Written by: Ruben van Dijk
Photo’s: Wyndham Boylan-Garnett
“It’s almost like whiplash,” Cassandra Jenkins says of the time immediately following Berman’s death. “You’re shocked into this moment in your life, absorbing the shock, absorbing the change. There’s a lot of life-affirming stuff that happens in those moments, where you are shocked into remembering that life is fleeting, life is short.”
Jenkins had only made the decision to join the Purple Mountains line-up three weeks before, after having turned the proposition down initially. “I didn’t know him personally, so I didn’t know how kind and funny and warm he was.
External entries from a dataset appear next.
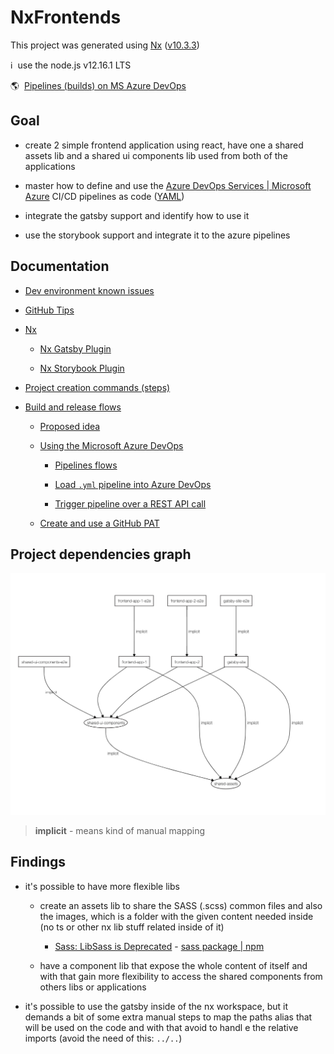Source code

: # NxFrontends

This project was generated using [Nx](https://nx.dev) ([v10.3.3](https://github.com/nrwl/nx/releases/tag/10.3.3))

ℹ️&nbsp;&nbsp;use the node.js v12.16.1 LTS

🌎&nbsp;&nbsp;[Pipelines (builds) on MS Azure DevOps](https://dev.azure.com/ErkoBrideeAzure/nx-frontends/_build)

## Goal

- create 2 simple frontend application using react, have one a shared assets lib and a shared ui components lib used from both of the applications

- master how to define and use the [Azure DevOps Services | Microsoft Azure](https://dev.azure.com/) CI/CD pipelines as code ([YAML](https://yaml.org/))

- integrate the gatsby support and identify how to use it

- use the storybook support and integrate it to the azure pipelines

## Documentation

- [Dev environment known issues](docs/dev-env-known-issues.md)

- [GitHub Tips](docs/github-tips.md)

- [Nx](docs/nx.md)

  - [Nx Gatsby Plugin](docs/nx-gatsby-plugin.md)

  - [Nx Storybook Plugin](docs/nx-storybook-plugin.md)

- [Project creation commands (steps)](docs/project-creation-commands.md)

- [Build and release flows](docs/build-release-flow/README.md)

  - [Proposed idea](docs/build-release-flow/proposed-idea.md)

  - [Using the Microsoft Azure DevOps](docs/build-release-flow/azure-devops.md)

    - [Pipelines flows](docs/build-release-flow/azure-devops_pipelines-flows.md)

    - [Load `.yml` pipeline into Azure DevOps](docs/build-release-flow/azure-devops_load-yml-pipeline.md)

    - [Trigger pipeline over a REST API call](docs/build-release-flow/azure-devops_rest-api_trigger_pipeline.md)

  - [Create and use a GitHub PAT](docs/build-release-flow/github-pat.md)

## Project dependencies graph

![nx dep-graph](docs/assets/nx_dep-graphs.png)

> **implicit** - means kind of manual mapping

## Findings

- it's possible to have more flexible libs

  - create an assets lib to share the SASS (.scss) common files and also the images, which is a folder with the given content needed inside (no ts or other nx lib stuff related inside of it)

    - [Sass: LibSass is Deprecated](https://sass-lang.com/blog/libsass-is-deprecated) - [sass package | npm](https://www.npmjs.com/package/sass)

  - have a component lib that expose the whole content of itself and with that gain more flexibility to access the shared components from others libs or applications

- it's possible to use the gatsby inside of the nx workspace, but it demands a bit of some extra manual steps to map the paths alias that will be used on the code and with that avoid to handl e the relative imports (avoid the need of this: `../..`)
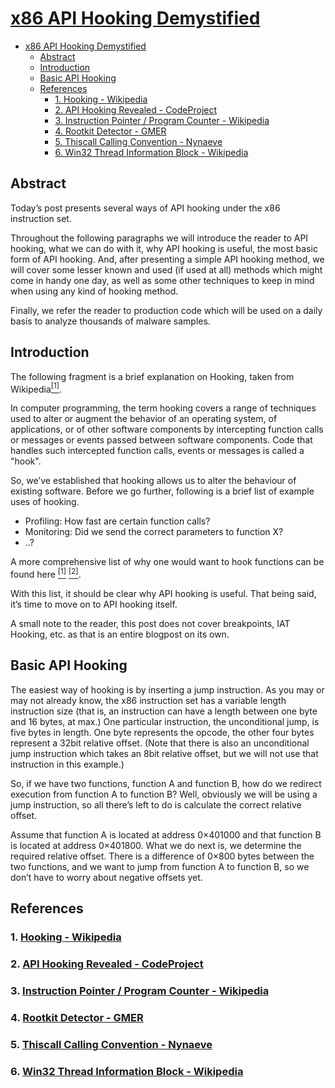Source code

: # [x86 API Hooking Demystified](http://jbremer.org/x86-api-hooking-demystified/)

- [x86 API Hooking Demystified](#x86-api-hooking-demystified)
  - [Abstract](#abstract)
  - [Introduction](#introduction)
  - [Basic API Hooking](#basic-api-hooking)
  - [References](#references)
    - [1. Hooking - Wikipedia](#1-hooking---wikipedia)
    - [2. API Hooking Revealed - CodeProject](#2-api-hooking-revealed---codeproject)
    - [3. Instruction Pointer / Program Counter - Wikipedia](#3-instruction-pointer--program-counter---wikipedia)
    - [4. Rootkit Detector - GMER](#4-rootkit-detector---gmer)
    - [5. Thiscall Calling Convention - Nynaeve](#5-thiscall-calling-convention---nynaeve)
    - [6. Win32 Thread Information Block - Wikipedia](#6-win32-thread-information-block---wikipedia)

## Abstract

Today’s post presents several ways of API hooking under the x86 instruction set.

Throughout the following paragraphs we will introduce the reader to API hooking, what we can do with it, why API hooking is useful, the most basic form of API hooking. And, after presenting a simple API hooking method, we will cover some lesser known and used (if used at all) methods which might come in handy one day, as well as some other techniques to keep in mind when using any kind of hooking method.

Finally, we refer the reader to production code which will be used on a daily basis to analyze thousands of malware samples.

## Introduction

The following fragment is a brief explanation on Hooking, taken from Wikipedia[<sup>[1]</sup>](#1-hooking---wikipedia).

In computer programming, the term hooking covers a range of techniques used to alter or augment the behavior of an operating system, of applications, or of other software components by intercepting function calls or messages or events passed between software components. Code that handles such intercepted function calls, events or messages is called a "hook".

So, we’ve established that hooking allows us to alter the behaviour of existing software. Before we go further, following is a brief list of example uses of hooking.

- Profiling: How fast are certain function calls?
- Monitoring: Did we send the correct parameters to function X?
- ..?

A more comprehensive list of why one would want to hook functions can be found here [<sup>[1]</sup>](#1-hooking---wikipedia) [<sup>[2]</sup>](#2-api-hooking-revealed---codeproject).

With this list, it should be clear why API hooking is useful. That being said, it’s time to move on to API hooking itself.

A small note to the reader, this post does not cover breakpoints, IAT Hooking, etc. as that is an entire blogpost on its own.

## Basic API Hooking

The easiest way of hooking is by inserting a jump instruction. As you may or may not already know, the x86 instruction set has a variable length instruction size (that is, an instruction can have a length between one byte and 16 bytes, at max.) One particular instruction, the unconditional jump, is five bytes in length. One byte represents the opcode, the other four bytes represent a 32bit relative offset. (Note that there is also an unconditional jump instruction which takes an 8bit relative offset, but we will not use that instruction in this example.)

So, if we have two functions, function A and function B, how do we redirect execution from function A to function B? Well, obviously we will be using a jump instruction, so all there’s left to do is calculate the correct relative offset.

Assume that function A is located at address 0×401000 and that function B is located at address 0×401800. What we do next is, we determine the required relative offset. There is a difference of 0×800 bytes between the two functions, and we want to jump from function A to function B, so we don’t have to worry about negative offsets yet.







## References

### 1. [Hooking - Wikipedia](http://en.wikipedia.org/wiki/Hooking)

### 2. [API Hooking Revealed - CodeProject](http://www.codeproject.com/Articles/2082/API-hooking-revealed)

### 3. [Instruction Pointer / Program Counter - Wikipedia](http://en.wikipedia.org/wiki/Program_counter)

### 4. [Rootkit Detector - GMER](http://www.gmer.net/)

### 5. [Thiscall Calling Convention - Nynaeve](http://www.nynaeve.net/?p=73)

### 6. [Win32 Thread Information Block - Wikipedia](http://en.wikipedia.org/wiki/Win32_Thread_Information_Block)
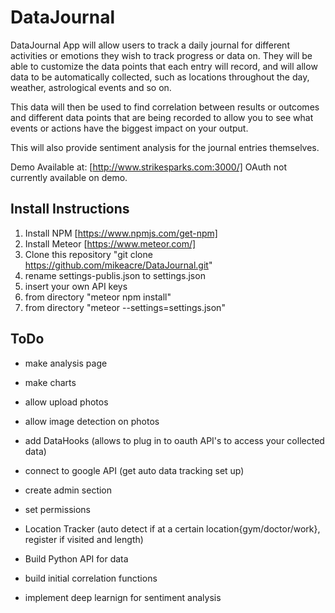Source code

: # DataJournal
DataJournal App will allow users to track a daily journal for different activities or emotions they wish to track progress or data on. They will be able to customize the data points that each entry will record, and will allow data to be automatically collected, such as locations throughout the day, weather, astrological events and so on.

This data will then be used to find correlation between results or outcomes and different data points that are being recorded to allow you to see what events or actions have the biggest impact on your output.

This will also provide sentiment analysis for the journal entries themselves.  

Demo Available at: [http://www.strikesparks.com:3000/] OAuth not currently available on demo.

## Install Instructions

1. Install NPM  [https://www.npmjs.com/get-npm]
2. Install Meteor [https://www.meteor.com/]
3. Clone this repository  "git clone https://github.com/mikeacre/DataJournal.git"
4. rename settings-publis.json to settings.json
5. insert your own API keys
6. from directory "meteor npm install"
7.  from directory "meteor --settings=settings.json"


## ToDo

* make analysis page

* make charts

* allow upload photos

* allow image detection on photos

* add DataHooks (allows to plug in to oauth API's to access your collected data)

* connect to google API (get auto data tracking set up)

* create admin section

* set permissions

* Location Tracker (auto detect if at a certain location{gym/doctor/work}, register if visited and length)

* Build Python API for data

* build initial correlation functions

* implement deep learnign for sentiment analysis
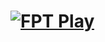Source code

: # [![FPT Play](https://user-images.githubusercontent.com/75318518/141979460-cfc56a6d-0e38-4e25-8aad-80c6620a1996.png)](https://admin1509.github.io/fptplay.vn/)
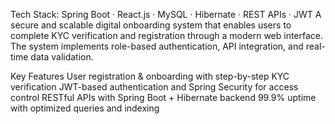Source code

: Tech Stack: Spring Boot · React.js · MySQL · Hibernate · REST APIs · JWT
A secure and scalable digital onboarding system that enables users to complete KYC verification and registration through a modern web interface.
The system implements role-based authentication, API integration, and real-time data validation.

Key Features
User registration & onboarding with step-by-step KYC verification
JWT-based authentication and Spring Security for access control
RESTful APIs with Spring Boot + Hibernate backend
99.9% uptime with optimized queries and indexing
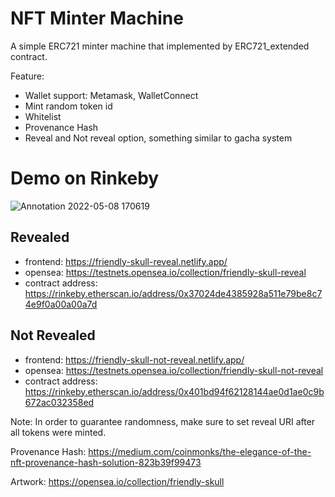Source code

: # NFT Minter Machine

A simple ERC721 minter machine that implemented by ERC721_extended contract.

Feature:
- Wallet support: Metamask, WalletConnect
- Mint random token id
- Whitelist 
- Provenance Hash 
- Reveal and Not reveal option, something similar to gacha system

# Demo on Rinkeby
![Annotation 2022-05-08 170619](https://user-images.githubusercontent.com/33544356/167291390-0ddf1d19-5a95-45f6-97f1-ceee8c8fa266.png)

## Revealed
- frontend: https://friendly-skull-reveal.netlify.app/
- opensea: https://testnets.opensea.io/collection/friendly-skull-reveal
- contract address: https://rinkeby.etherscan.io/address/0x37024de4385928a511e79be8c74e9f0a00a00a7d

## Not Revealed
- frontend: https://friendly-skull-not-reveal.netlify.app/
- opensea: https://testnets.opensea.io/collection/friendly-skull-not-reveal
- contract address: https://rinkeby.etherscan.io/address/0x401bd94f62128144ae0d1ae0c9b672ac032358ed


Note: In order to guarantee randomness, make sure to set reveal URI after all tokens were minted.


Provenance Hash: https://medium.com/coinmonks/the-elegance-of-the-nft-provenance-hash-solution-823b39f99473


Artwork: https://opensea.io/collection/friendly-skull
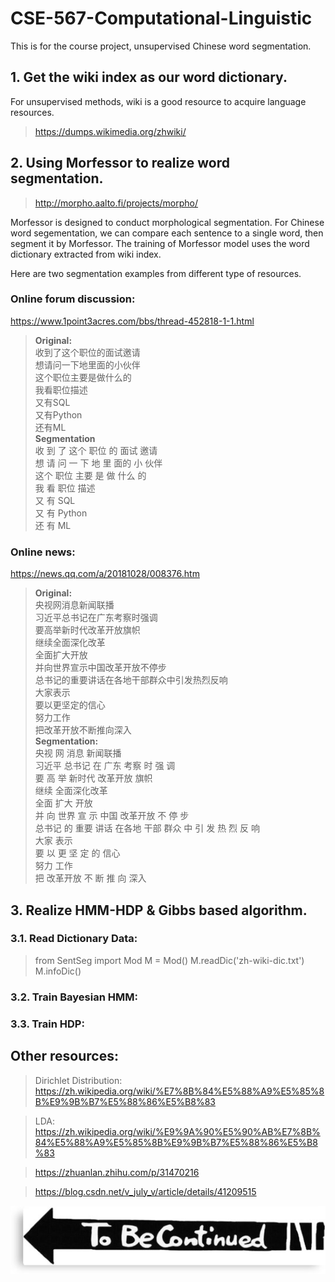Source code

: # CSE-567-Computational-Linguistic
This is for the course project, unsupervised Chinese word segmentation.

## 1. Get the wiki index as our word dictionary.

For unsupervised methods, wiki is a good resource to acquire language resources.

> https://dumps.wikimedia.org/zhwiki/

## 2. Using Morfessor to realize word segmentation.

> http://morpho.aalto.fi/projects/morpho/

Morfessor is designed to conduct morphological segmentation. For Chinese word segementation,
we can compare each sentence to a single word, then segment it by Morfessor. The training of
Morfessor model uses the word dictionary extracted from wiki index.

Here are two segmentation examples from different type of resources.
### Online forum discussion:
https://www.1point3acres.com/bbs/thread-452818-1-1.html

> **Original:**  
收到了这个职位的面试邀请  
想请问一下地里面的小伙伴  
这个职位主要是做什么的  
我看职位描述  
又有SQL  
又有Python  
还有ML  
**Segmentation**  
收 到 了 这个 职位 的 面试 邀请  
想 请 问 一 下 地 里 面的 小 伙伴  
这个 职位 主要 是 做 什么 的  
我 看 职位 描述  
又 有 SQL  
又 有 Python  
还 有 ML  

### Online news:
https://news.qq.com/a/20181028/008376.htm

> **Original:**  
央视网消息新闻联播  
习近平总书记在广东考察时强调  
要高举新时代改革开放旗帜  
继续全面深化改革  
全面扩大开放  
并向世界宣示中国改革开放不停步  
总书记的重要讲话在各地干部群众中引发热烈反响  
大家表示  
要以更坚定的信心  
努力工作  
把改革开放不断推向深入  
**Segmentation:**  
央视 网 消息 新闻联播  
习近平 总书记 在 广东 考察 时 强 调  
要 高 举 新时代 改革开放 旗帜  
继续 全面深化改革  
全面 扩大 开放  
并 向 世界 宣 示 中国 改革开放 不 停 步  
总书记 的 重要 讲话 在各地 干部 群众 中 引 发 热 烈 反 响  
大家 表示  
要 以 更 坚 定 的 信心  
努力 工作  
把 改革开放 不 断 推 向 深入  

## 3. Realize HMM-HDP & Gibbs based algorithm.

### 3.1. Read Dictionary Data:
> from SentSeg import Mod
M = Mod()
M.readDic('zh-wiki-dic.txt')
M.infoDic()

### 3.2. Train Bayesian HMM:

### 3.3. Train HDP:

### 



## Other resources:

> Dirichlet Distribution:
https://zh.wikipedia.org/wiki/%E7%8B%84%E5%88%A9%E5%85%8B%E9%9B%B7%E5%88%86%E5%B8%83

> LDA:
https://zh.wikipedia.org/wiki/%E9%9A%90%E5%90%AB%E7%8B%84%E5%88%A9%E5%85%8B%E9%9B%B7%E5%88%86%E5%B8%83

> https://zhuanlan.zhihu.com/p/31470216

> https://blog.csdn.net/v_july_v/article/details/41209515

![](/tobecontinued.jpg)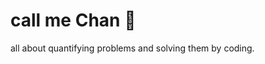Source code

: <h1 align="left">call me Chan 👋 </h1>

<p align="left">
  all about quantifying problems and solving them by coding.
</p>
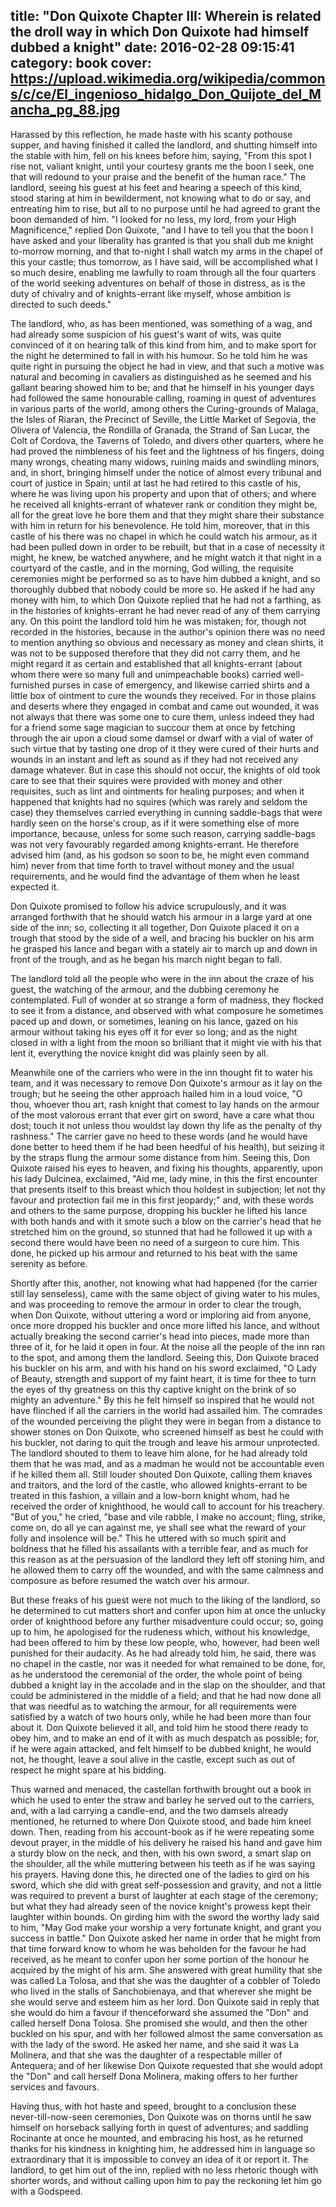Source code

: title: "Don Quixote Chapter III: Wherein is related the droll way in which Don Quixote had himself dubbed a knight"
date: 2016-02-28 09:15:41
category: book
cover: https://upload.wikimedia.org/wikipedia/commons/c/ce/El_ingenioso_hidalgo_Don_Quijote_del_Mancha_pg_88.jpg
---

Harassed by this reflection, he made haste with his scanty pothouse supper, and having finished it called the landlord, and shutting himself into the stable with him, fell on his knees before him, saying, "From this spot I rise not, valiant knight, until your courtesy grants me the boon I seek, one that will redound to your praise and the benefit of the human race." The landlord, seeing his guest at his feet and hearing a speech of this kind, stood staring at him in bewilderment, not knowing what to do or say, and entreating him to rise, but all to no purpose until he had agreed to grant the boon demanded of him. "I looked for no less, my lord, from your High Magnificence," replied Don Quixote, "and I have to tell you that the boon I have asked and your liberality has granted is that you shall dub me knight to-morrow morning, and that to-night I shall watch my arms in the chapel of this your castle; thus tomorrow, as I have said, will be accomplished what I so much desire, enabling me lawfully to roam through all the four quarters of the world seeking adventures on behalf of those in distress, as is the duty of chivalry and of knights-errant like myself, whose ambition is directed to such deeds."

The landlord, who, as has been mentioned, was something of a wag, and had already some suspicion of his guest's want of wits, was quite convinced of it on hearing talk of this kind from him, and to make sport for the night he determined to fall in with his humour. So he told him he was quite right in pursuing the object he had in view, and that such a motive was natural and becoming in cavaliers as distinguished as he seemed and his gallant bearing showed him to be; and that he himself in his younger days had followed the same honourable calling, roaming in quest of adventures in various parts of the world, among others the Curing-grounds of Malaga, the Isles of Riaran, the Precinct of Seville, the Little Market of Segovia, the Olivera of Valencia, the Rondilla of Granada, the Strand of San Lucar, the Colt of Cordova, the Taverns of Toledo, and divers other quarters, where he had proved the nimbleness of his feet and the lightness of his fingers, doing many wrongs, cheating many widows, ruining maids and swindling minors, and, in short, bringing himself under the notice of almost every tribunal and court of justice in Spain; until at last he had retired to this castle of his, where he was living upon his property and upon that of others; and where he received all knights-errant of whatever rank or condition they might be, all for the great love he bore them and that they might share their substance with him in return for his benevolence. He told him, moreover, that in this castle of his there was no chapel in which he could watch his armour, as it had been pulled down in order to be rebuilt, but that in a case of necessity it might, he knew, be watched anywhere, and he might watch it that night in a courtyard of the castle, and in the morning, God willing, the requisite ceremonies might be performed so as to have him dubbed a knight, and so thoroughly dubbed that nobody could be more so. He asked if he had any money with him, to which Don Quixote replied that he had not a farthing, as in the histories of knights-errant he had never read of any of them carrying any. On this point the landlord told him he was mistaken; for, though not recorded in the histories, because in the author's opinion there was no need to mention anything so obvious and necessary as money and clean shirts, it was not to be supposed therefore that they did not carry them, and he might regard it as certain and established that all knights-errant (about whom there were so many full and unimpeachable books) carried well-furnished purses in case of emergency, and likewise carried shirts and a little box of ointment to cure the wounds they received. For in those plains and deserts where they engaged in combat and came out wounded, it was not always that there was some one to cure them, unless indeed they had for a friend some sage magician to succour them at once by fetching through the air upon a cloud some damsel or dwarf with a vial of water of such virtue that by tasting one drop of it they were cured of their hurts and wounds in an instant and left as sound as if they had not received any damage whatever. But in case this should not occur, the knights of old took care to see that their squires were provided with money and other requisites, such as lint and ointments for healing purposes; and when it happened that knights had no squires (which was rarely and seldom the case) they themselves carried everything in cunning saddle-bags that were hardly seen on the horse's croup, as if it were something else of more importance, because, unless for some such reason, carrying saddle-bags was not very favourably regarded among knights-errant. He therefore advised him (and, as his godson so soon to be, he might even command him) never from that time forth to travel without money and the usual requirements, and he would find the advantage of them when he least expected it.

Don Quixote promised to follow his advice scrupulously, and it was arranged forthwith that he should watch his armour in a large yard at one side of the inn; so, collecting it all together, Don Quixote placed it on a trough that stood by the side of a well, and bracing his buckler on his arm he grasped his lance and began with a stately air to march up and down in front of the trough, and as he began his march night began to fall.

The landlord told all the people who were in the inn about the craze of his guest, the watching of the armour, and the dubbing ceremony he contemplated. Full of wonder at so strange a form of madness, they flocked to see it from a distance, and observed with what composure he sometimes paced up and down, or sometimes, leaning on his lance, gazed on his armour without taking his eyes off it for ever so long; and as the night closed in with a light from the moon so brilliant that it might vie with his that lent it, everything the novice knight did was plainly seen by all.

Meanwhile one of the carriers who were in the inn thought fit to water his team, and it was necessary to remove Don Quixote's armour as it lay on the trough; but he seeing the other approach hailed him in a loud voice, "O thou, whoever thou art, rash knight that comest to lay hands on the armour of the most valorous errant that ever girt on sword, have a care what thou dost; touch it not unless thou wouldst lay down thy life as the penalty of thy rashness." The carrier gave no heed to these words (and he would have done better to heed them if he had been heedful of his health), but seizing it by the straps flung the armour some distance from him. Seeing this, Don Quixote raised his eyes to heaven, and fixing his thoughts, apparently, upon his lady Dulcinea, exclaimed, "Aid me, lady mine, in this the first encounter that presents itself to this breast which thou holdest in subjection; let not thy favour and protection fail me in this first jeopardy;" and, with these words and others to the same purpose, dropping his buckler he lifted his lance with both hands and with it smote such a blow on the carrier's head that he stretched him on the ground, so stunned that had he followed it up with a second there would have been no need of a surgeon to cure him. This done, he picked up his armour and returned to his beat with the same serenity as before.

Shortly after this, another, not knowing what had happened (for the carrier still lay senseless), came with the same object of giving water to his mules, and was proceeding to remove the armour in order to clear the trough, when Don Quixote, without uttering a word or imploring aid from anyone, once more dropped his buckler and once more lifted his lance, and without actually breaking the second carrier's head into pieces, made more than three of it, for he laid it open in four. At the noise all the people of the inn ran to the spot, and among them the landlord. Seeing this, Don Quixote braced his buckler on his arm, and with his hand on his sword exclaimed, "O Lady of Beauty, strength and support of my faint heart, it is time for thee to turn the eyes of thy greatness on this thy captive knight on the brink of so mighty an adventure." By this he felt himself so inspired that he would not have flinched if all the carriers in the world had assailed him. The comrades of the wounded perceiving the plight they were in began from a distance to shower stones on Don Quixote, who screened himself as best he could with his buckler, not daring to quit the trough and leave his armour unprotected. The landlord shouted to them to leave him alone, for he had already told them that he was mad, and as a madman he would not be accountable even if he killed them all. Still louder shouted Don Quixote, calling them knaves and traitors, and the lord of the castle, who allowed knights-errant to be treated in this fashion, a villain and a low-born knight whom, had he received the order of knighthood, he would call to account for his treachery. "But of you," he cried, "base and vile rabble, I make no account; fling, strike, come on, do all ye can against me, ye shall see what the reward of your folly and insolence will be." This he uttered with so much spirit and boldness that he filled his assailants with a terrible fear, and as much for this reason as at the persuasion of the landlord they left off stoning him, and he allowed them to carry off the wounded, and with the same calmness and composure as before resumed the watch over his armour.

But these freaks of his guest were not much to the liking of the landlord, so he determined to cut matters short and confer upon him at once the unlucky order of knighthood before any further misadventure could occur; so, going up to him, he apologised for the rudeness which, without his knowledge, had been offered to him by these low people, who, however, had been well punished for their audacity. As he had already told him, he said, there was no chapel in the castle, nor was it needed for what remained to be done, for, as he understood the ceremonial of the order, the whole point of being dubbed a knight lay in the accolade and in the slap on the shoulder, and that could be administered in the middle of a field; and that he had now done all that was needful as to watching the armour, for all requirements were satisfied by a watch of two hours only, while he had been more than four about it. Don Quixote believed it all, and told him he stood there ready to obey him, and to make an end of it with as much despatch as possible; for, if he were again attacked, and felt himself to be dubbed knight, he would not, he thought, leave a soul alive in the castle, except such as out of respect he might spare at his bidding.

Thus warned and menaced, the castellan forthwith brought out a book in which he used to enter the straw and barley he served out to the carriers, and, with a lad carrying a candle-end, and the two damsels already mentioned, he returned to where Don Quixote stood, and bade him kneel down. Then, reading from his account-book as if he were repeating some devout prayer, in the middle of his delivery he raised his hand and gave him a sturdy blow on the neck, and then, with his own sword, a smart slap on the shoulder, all the while muttering between his teeth as if he was saying his prayers. Having done this, he directed one of the ladies to gird on his sword, which she did with great self-possession and gravity, and not a little was required to prevent a burst of laughter at each stage of the ceremony; but what they had already seen of the novice knight's prowess kept their laughter within bounds. On girding him with the sword the worthy lady said to him, "May God make your worship a very fortunate knight, and grant you success in battle." Don Quixote asked her name in order that he might from that time forward know to whom he was beholden for the favour he had received, as he meant to confer upon her some portion of the honour he acquired by the might of his arm. She answered with great humility that she was called La Tolosa, and that she was the daughter of a cobbler of Toledo who lived in the stalls of Sanchobienaya, and that wherever she might be she would serve and esteem him as her lord. Don Quixote said in reply that she would do him a favour if thenceforward she assumed the "Don" and called herself Dona Tolosa. She promised she would, and then the other buckled on his spur, and with her followed almost the same conversation as with the lady of the sword. He asked her name, and she said it was La Molinera, and that she was the daughter of a respectable miller of Antequera; and of her likewise Don Quixote requested that she would adopt the "Don" and call herself Dona Molinera, making offers to her further services and favours.

Having thus, with hot haste and speed, brought to a conclusion these never-till-now-seen ceremonies, Don Quixote was on thorns until he saw himself on horseback sallying forth in quest of adventures; and saddling Rocinante at once he mounted, and embracing his host, as he returned thanks for his kindness in knighting him, he addressed him in language so extraordinary that it is impossible to convey an idea of it or report it. The landlord, to get him out of the inn, replied with no less rhetoric though with shorter words, and without calling upon him to pay the reckoning let him go with a Godspeed.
I knew that he was struggling and I knew that touring with someone who struggles in that way can be really hard, and I had to ask myself: you’ve been in that position before; do you wanna be in that position again, no matter who the person is?” On top of that, she had plans to record new solo material and visit friends in Norway. She ended up cancelling all of it. “I recognized how special of an opportunity it was. Something inside of me knew that I wanted to. And then when I met David, I just felt such kinship with him instantly. I felt welcomed by him in a way that I wasn’t expecting. I was nervous to meet him, and kind of intimidated, but he was so warm, so funny.”
“I think David’s music influenced a lot of other music, whether or not people were aware of it."
The tragedy that followed left a void in a tight-knit community, one that had been anticipating the return of an exceptional songwriter who, after disbanding Silver Jews in 2009, had spent the last decade ‘playing chicken with oblivion’. After the band’s final album, Lookout Mountain, Lookout Sea, , Berman had become a recluse, as he set out to answer for the despicable behaviour of his estranged father, Richard Berman, a conservative lobbyist for the gun and tobacco industry. Apart from occasionally updating his blog and publishing a collection of cartoons called The Portable February, Berman remained mostly under the radar. Collaborations, even fully completed albums with Black Mountain, Stephen Malkmus, Jeff Tweedy and Destroyer’s Dan Bejar were ultimately scrapped. It wasn’t until he met Jeremy Earl and Jarvis Taveniere of folk rock outfit Woods that Purple Mountains, the record that would mark his official return, really came to fruition.
The result was a striking album, more autobiographical than anything he had ever done before, inspired by the death of his mother, his recent divorce, and the enormous credit card debt Berman had amassed. A portrait of a shattered man that, despite the desperation at its core, also turned out strangely comforting. Like no one else, Berman could harvest solace from sadness, to turn a song called ‘All My Happiness Is Gone’ into the world’s most tragic singalong – or at least since Silver Jews’ ‘Honk If You’re Lonely’.
Jenkins: “I think David’s music influenced a lot of other music, whether or not people were aware of it. He acknowledged that. He joked that our band should be called ‘David Berman and His Handsome Grandkids’, making fun of the fact that he was older than us, but not really that much older. We were all in our thirties, forties. I think he was acknowledging his legacy, acknowledging that he is of a generation that we’ve all been really influenced by.”
Berman emerged on the scene in the early nineties, along with his college friends, Stephen Malkmus and Bob Nastanovich of Pavement, whom he formed Silver Jews with. A staunch independent, he became one of the most quintessential artists on the Drag City label, alongside artists like Bill Callahan’s Smog and Bonnie ‘Prince’ Billy. “I am a nineties kid and that’s when a lot of his music was really popular – despite itself. It wasn’t trying to be popular. If anything it was trying not to be popular. David’s cynicism of any untrue aspects of the music industry and the way he conducted himself throughout his whole career really were felt.”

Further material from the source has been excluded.